Research shows that Airbags save countless lives. But airbags, particularly side airbags, have also caused injuries. Some vehicles with side impact airbags or side curtain airbags have proven to be unsafe and a number of cars with side airbags have been recalled. Airbags that deployed unexpectedly, causing harm to drivers or passengers, have led to defective airbag lawsuits.
A 2007 study (Craig Newgard, MD, of Oregon Health & Science University) found that for drivers taller than 6 foot 3 inches, air bags were associated with a 5 percent greater risk of serious injury and for drivers shorter than 4 foot 11 inches, air bags were associated with a 4 percent increase in the risk of serious injury.
Side Airbags and Curtain Airbags
Curtain airbags are designed to protect the head for front-seat occupants (and back seat occupants in some vehicles) during a side crash. When deployed, curtain airbags form a cushion between the occupant's head and the window and they may protect in a rollover.
- The manufacturer fails to install air bags in the vehicle;
- The air bags fail to deploy (open);
- The airbags deploy in a low-impact crash and cause death or injury.
Honda issued a recall in 2008 because its airbags opened with so much force that metal parts of the airbag assembly could blast through the airbag, injuring a passenger in contact with the airbag. In May 2011 the Honda airbag recall expanded to 833,000 vehicles that may have been equipped with a faulty airbag. Meanwhile Hyundai issued a recall for 2007-2009 Elantra sedans for an airbag system sensor that could cause the airbags to open incorrectly, increasing the risk of injury to smaller passengers (i.e., women, children and the elderly) in the event of an accident.
Airbags Deploying Without Cause
The NHTSA conducts ongoing investigation and research on a variety of crashworthiness issues including potentially defective airbags. In 1997 it held a public forum regarding the safety of airbags and concluded (among other things) the following:
- Passenger-side air bags, as they are currently designed, are not acceptable as a protective device for children positioned in front of them and can kill or critically injure these children in accidents that would have been survivable had the air bag not deployed.
- The number of children killed and critically injured in accidents similar to those investigated for the Board’s study will continue to increase unless immediate action is first taken to determine the benefits of passenger-side air bags, as currently designed.
- Air bags are being designed, because of certification testing requirements, primarily to protect unbelted rather than belted vehicle occupants even though the air bags are promoted as supplemental restraint systems and the majority of motor vehicle occupants now use seatbelts.

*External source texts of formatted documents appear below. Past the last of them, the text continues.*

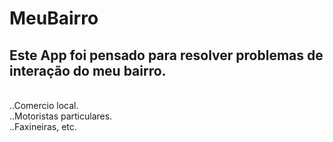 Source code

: # MeuBairro<br />
##  Este App foi pensado para resolver problemas de interação do meu bairro.
<br />
..Comercio local.<br />
..Motoristas particulares.<br />
..Faxineiras, etc.
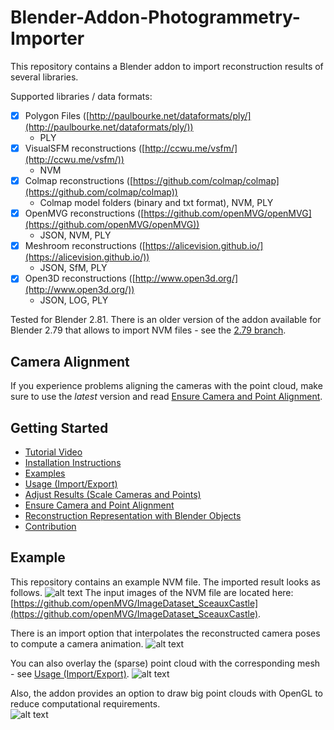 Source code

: # Blender-Addon-Photogrammetry-Importer
This repository contains a Blender addon to import reconstruction results of several libraries.

Supported libraries / data formats:
- [x] Polygon Files ([http://paulbourke.net/dataformats/ply/](http://paulbourke.net/dataformats/ply/))
	* PLY
- [x] VisualSFM reconstructions ([http://ccwu.me/vsfm/](http://ccwu.me/vsfm/))
	* NVM
- [x] Colmap reconstructions ([https://github.com/colmap/colmap](https://github.com/colmap/colmap)) 
	* Colmap model folders (binary and txt format), NVM, PLY 
- [x] OpenMVG reconstructions ([https://github.com/openMVG/openMVG](https://github.com/openMVG/openMVG))
	* JSON, NVM, PLY
- [x] Meshroom reconstructions ([https://alicevision.github.io/](https://alicevision.github.io/))
	* JSON, SfM, PLY
- [x] Open3D reconstructions ([http://www.open3d.org/](http://www.open3d.org/))
	* JSON, LOG, PLY


Tested for Blender 2.81. There is an older version of the addon available for Blender 2.79 that allows to import NVM files - see the [2.79 branch](https://github.com/SBCV/Blender-Import-NVM-Addon/tree/blender279).

## Camera Alignment
If you experience problems aligning the cameras with the point cloud, make sure to use the *latest* version and read [Ensure Camera and Point Alignment](doc/markdown/alignment.md).

## Getting Started
- [Tutorial Video](https://www.youtube.com/watch?v=BwwaT2scoP0) 
- [Installation Instructions](doc/markdown/installation.md)
- [Examples](doc/markdown/example.md)
- [Usage (Import/Export)](doc/markdown/usage.md)
- [Adjust Results (Scale Cameras and Points)](doc/markdown/adjustment.md)
- [Ensure Camera and Point Alignment](doc/markdown/alignment.md)
- [Reconstruction Representation with Blender Objects](doc/markdown/representation.md)
- [Contribution](doc/markdown/contribution.md)

## Example
This repository contains an example NVM file. The imported result looks as follows.
![alt text](https://github.com/SBCV/Blender-Import-NVM-Addon/blob/master/doc/images/import_result.jpg)
The input images of the NVM file are located here: [https://github.com/openMVG/ImageDataset_SceauxCastle](https://github.com/openMVG/ImageDataset_SceauxCastle).

There is an import option that interpolates the reconstructed camera poses to compute a camera animation.
![alt text](https://github.com/SBCV/Blender-Import-NVM-Addon/blob/master/doc/images/camera_animation.gif)

You can also overlay the (sparse) point cloud with the corresponding mesh - see [Usage (Import/Export)](doc/markdown/usage.md). 
![alt text](https://github.com/SBCV/Blender-Import-NVM-Addon/blob/master/doc/images/point_cloud_mesh_overlay.jpg)

Also, the addon provides an option to draw big point clouds with OpenGL to reduce computational requirements.  
![alt text](https://github.com/SBCV/Blender-Import-NVM-Addon/blob/master/doc/images/import_result_opengl.jpg)
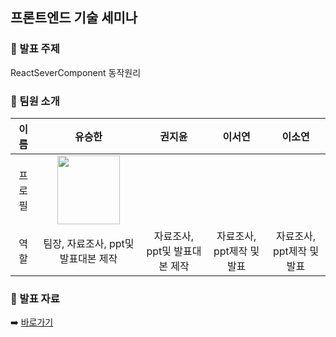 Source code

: ## 프론트엔드 기술 세미나
### 📍 발표 주제
ReactSeverComponent 동작원리

### 📍 팀원 소개
|이름|유승한|권지윤|이서연|이소연|
|:--:|:--:|:--:|:--:|:--:|
|프로필| <img src="" width="100" height="110" /> |  |  |  |
|역할|팀장, 자료조사, ppt및 발표대본 제작|자료조사, ppt및 발표대본 제작|자료조사, ppt제작 및 발표|자료조사, ppt제작 및 발표|



### 📍 발표 자료
➡️ [바로가기](https://energy-yun.notion.site/PPT-48f6463120fa49d78de3da860269b477?pvs=4)
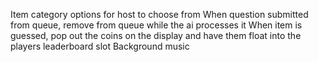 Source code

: Item category options for host to choose from
When question submitted from queue, remove from queue while the ai processes it
When item is guessed, pop out the coins on the display and have them float into the players leaderboard slot
Background music

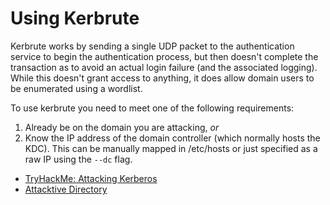 # Using Kerbrute

Kerbrute works by sending a single UDP packet to the authentication service to begin the authentication process, but then doesn't complete the transaction as to avoid an actual login failure (and the associated logging). While this doesn't grant access to anything, it does allow domain users to be enumerated using a wordlist.

To use kerbrute you need to meet one of the following requirements:

1. Already be on the domain you are attacking, *or*
2. Know the IP address of the domain controller (which normally hosts the KDC). This can be manually mapped in /etc/hosts or just specified as a raw IP using the `--dc` flag.

* [TryHackMe: Attacking Kerberos](https://tryhackme.com/room/attackingkerberos)
* [Attacktive Directory](https://tryhackme.com/room/attacktivedirectory)
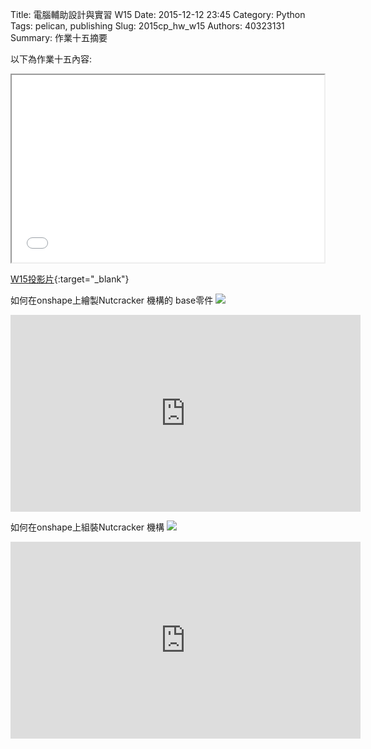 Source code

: Title: 電腦輔助設計與實習  W15
Date: 2015-12-12 23:45
Category: Python
Tags: pelican, publishing
Slug: 2015cp_hw_w15
Authors: 40323131
Summary: 作業十五摘要

以下為作業十五內容:

<iframe src="40323131_cp_w15.html" width="500" height="300"></iframe>

[W15投影片](40323131_cp_w15.html){:target="_blank"}

如何在onshape上繪製Nutcracker 機構的 base零件
<img src="https://copy.com/xyZ1CzoQ7DIU01FU">
<iframe width="560" height="315" src="https://www.youtube.com/embed/P9qJBka633M" frameborder="0" allowfullscreen></iframe>

如何在onshape上組裝Nutcracker 機構
<img src="https://copy.com/OaG0cfYIWFaoIDUg">
<iframe width="560" height="315" src="https://www.youtube.com/embed/6jHmbzQWLu8" frameborder="0" allowfullscreen></iframe>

- In 9 of the 13 accidents investigated for this study in which there were collisions with other vehicles and passenger-side air bag deployment, the change in velocity was less than 20 mph, yet 5 of the 9 children in the right front passenger seats in these accidents sustained serious, critical, or fatal injuries from contact with the passenger-side air bag (2 of the 5 children were in rear-facing child restraint systems).
- The number of fatalities to children from deploying air bags will continue to increase because the NHTSA’s proposed rulemaking of August 6, 1996, does not include the nearly 22 million vehicles that will be on the road by the end of 1996 with passenger-side air bags and the estimated 13 million additional vehicles that will be sold each year until the new standards are in effect.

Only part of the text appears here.